I have a string that could be parsed as a JSON or dict object. My string variable looks like this :

my_string_variable = """{
                        "a":1,
                        "b":{
                             "b1":1,
                             "b2":2
                         },  
                        "b": { 
                            "b1":3, 
                            "b2":2,
                            "b4":8
                         } 
                       }"""

When I do json.loads(my_string_variable), I have a dict but only the second value of the key "b" is kept, which is normal because a dict can't contain duplicate keys.

What would be the best way to have some sort of defaultdict like this :

result = {
    "a": 1,
    "b": [{"b1": 1, "b2": 2}, {"b1": 3, "b2": 2, "b4": 8}],
}

I have already looked for similar questions but they all deal with dicts or lists as an input and then create defaultdicts to handle the duplicate keys.

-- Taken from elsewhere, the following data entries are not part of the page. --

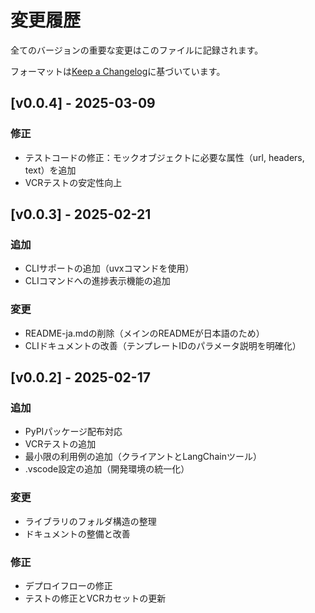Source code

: # 変更履歴

全てのバージョンの重要な変更はこのファイルに記録されます。

フォーマットは[Keep a Changelog](https://keepachangelog.com/ja/)に基づいています。

## [v0.0.4] - 2025-03-09
### 修正
- テストコードの修正：モックオブジェクトに必要な属性（url, headers, text）を追加
- VCRテストの安定性向上

## [v0.0.3] - 2025-02-21
### 追加
- CLIサポートの追加（uvxコマンドを使用）
- CLIコマンドへの進捗表示機能の追加

### 変更
- README-ja.mdの削除（メインのREADMEが日本語のため）
- CLIドキュメントの改善（テンプレートIDのパラメータ説明を明確化）

## [v0.0.2] - 2025-02-17
### 追加
- PyPIパッケージ配布対応
- VCRテストの追加
- 最小限の利用例の追加（クライアントとLangChainツール）
- .vscode設定の追加（開発環境の統一化）

### 変更
- ライブラリのフォルダ構造の整理
- ドキュメントの整備と改善

### 修正
- デプロイフローの修正
- テストの修正とVCRカセットの更新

In my case I have a string variable and I would want to know if there is a simple way to achieve this.

S.B
  • 13,077
  • 10
  • 22
  • 49
Samiella
  • 89
  • 2
  • 7
  • take a look at this thread: http://stackoverflow.com/questions/5946236/how-to-merge-multiple-dicts-with-same-key .it should help you get going – Ma0 Jul 11 '16 at 12:41
  • 1
    There probably isn't. Having duplicate keys simply doesn't make sense for mappings. You'd require a custom parser that switches from single-value to multiple-value upon encountering a key again. You might be able to modify the [JSON decoder](https://docs.python.org/3/library/json.html#encoders-and-decoders) with some effort. Note that things get a lot easier if *all* keys have sequence values (even if they are just length 1). – MisterMiyagi Jul 11 '16 at 12:43
  • 3
    Looks more like a dupe: `object_pairs_hook`: http://stackoverflow.com/questions/14902299/json-loads-allows-duplicate-keys-in-a-dictionary-overwriting-the-first-value – Moses Koledoye Jul 11 '16 at 12:44
  • @MosesKoledoye : I didn't know about object_pairs_hook, it solved my problem :D thanks – Samiella Jul 11 '16 at 13:33

2 Answers2

7

something like the following can be done.

import json

def join_duplicate_keys(ordered_pairs):
    d = {}
    for k, v in ordered_pairs:
        if k in d:
           if type(d[k]) == list:
               d[k].append(v)
           else:
               newlist = []
               newlist.append(d[k])
               newlist.append(v)
               d[k] = newlist
        else:
           d[k] = v
    return d

raw_post_data = '{"a":1, "b":{"b1":1,"b2":2}, "b": { "b1":3, "b2":2,"b4":8} }'
newdict = json.loads(raw_post_data, object_pairs_hook=join_duplicate_keys)
print (newdict)

Please note that above code depends on value type, if type(d[k]) == list. So if original string itself gives a list then there could be some error handling required to make the code robust.

Kevin
  • 901
  • 1
  • 7
  • 15
  • Maybe use `defaultdict(list)` instead of checking for type? Also removes the potential problem you're mentioning. – user1337 Jul 11 '16 at 13:37
0

Accepted answer is perfectly fine. I just wanted to show another approach.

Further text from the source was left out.